【ソウル聯合ニュース】韓国の統一部高官は20日、北朝鮮が相次いでミサイルの発射実験を行っていることについて、記者団に「核実験や大陸間弾道ミサイル(ICBM)発射などは行っていない」として、「決定的な破局には向かわず、依然として対話の条件を探索している」との見方を示した。

 北朝鮮は19日、潜水艦発射弾道ミサイル(SLBM)の発射実験を実施した。先月は新型の反航空(地対空)ミサイル(30日)、極超音速ミサイル(28日)、弾道ミサイル(15日)、新型長距離巡航ミサイル(11〜12日)の発射実験を行った。

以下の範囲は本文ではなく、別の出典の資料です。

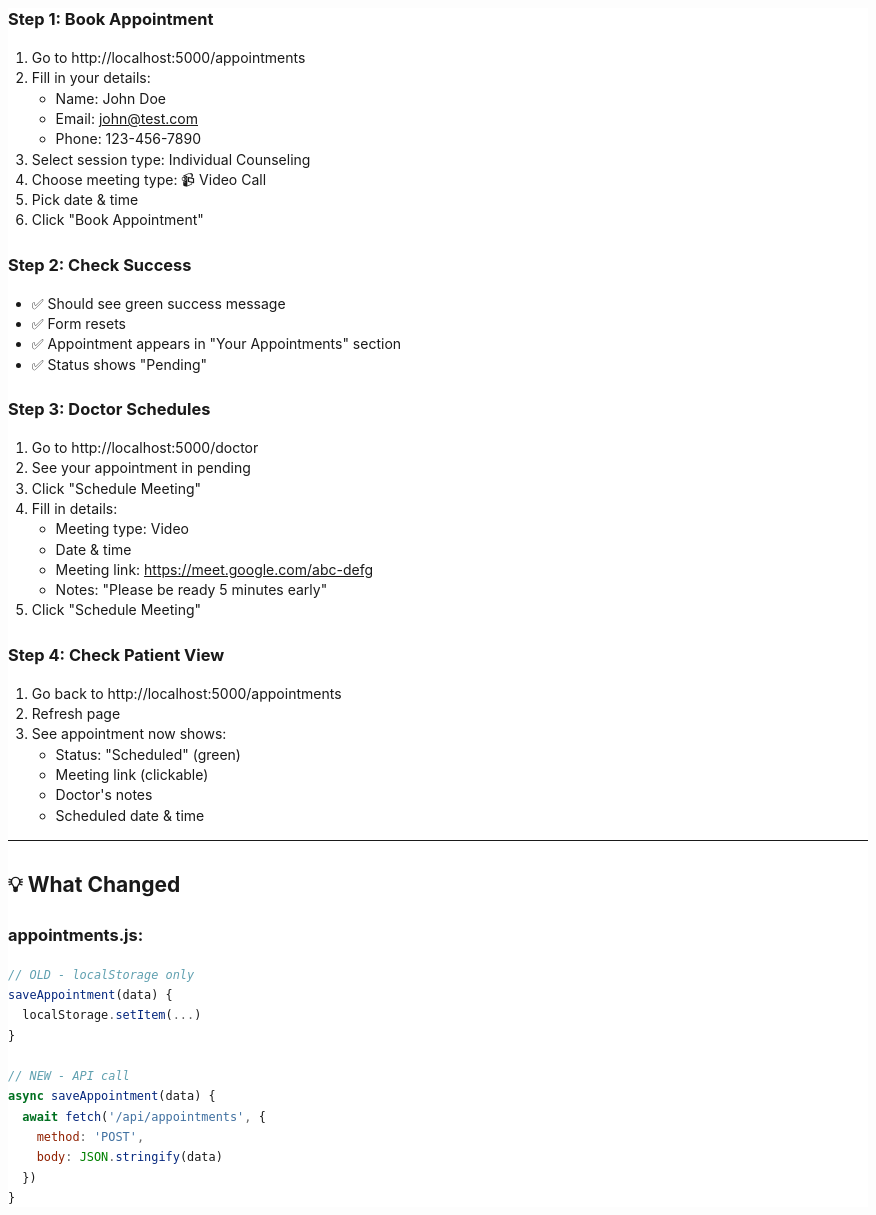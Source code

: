 ### **Step 1: Book Appointment**
1. Go to http://localhost:5000/appointments
2. Fill in your details:
   - Name: John Doe
   - Email: john@test.com
   - Phone: 123-456-7890
3. Select session type: Individual Counseling
4. Choose meeting type: 📹 Video Call
5. Pick date & time
6. Click "Book Appointment"

### **Step 2: Check Success**
- ✅ Should see green success message
- ✅ Form resets
- ✅ Appointment appears in "Your Appointments" section
- ✅ Status shows "Pending"

### **Step 3: Doctor Schedules**
1. Go to http://localhost:5000/doctor
2. See your appointment in pending
3. Click "Schedule Meeting"
4. Fill in details:
   - Meeting type: Video
   - Date & time
   - Meeting link: https://meet.google.com/abc-defg
   - Notes: "Please be ready 5 minutes early"
5. Click "Schedule Meeting"

### **Step 4: Check Patient View**
1. Go back to http://localhost:5000/appointments
2. Refresh page
3. See appointment now shows:
   - Status: "Scheduled" (green)
   - Meeting link (clickable)
   - Doctor's notes
   - Scheduled date & time

---

## 💡 What Changed

### **appointments.js:**
```javascript
// OLD - localStorage only
saveAppointment(data) {
  localStorage.setItem(...)
}

// NEW - API call
async saveAppointment(data) {
  await fetch('/api/appointments', {
    method: 'POST',
    body: JSON.stringify(data)
  })
}
```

 同当局者は韓国と英国が協議している対北朝鮮人道支援に関し、「韓米が共同で対北人道主義協力を行った事例がないため、北としても悪いばかりとは思わないと考える」と述べた。その上で、「新型コロナウイルスの状況さえ改善されれば人道主義協力をひたすら拒否することはないと思う」との見通しを示した。

 来年2月の北京冬季五輪を朝鮮半島情勢の重要なきっかけに考えていることについては、「時間は十分だが、ただ握手して会うよりは南北が事前に重要な進展を成し遂げることが良い」として、「今からの時間が非常に重要だ」と述べ、北朝鮮に改めて対話の再開を求めた。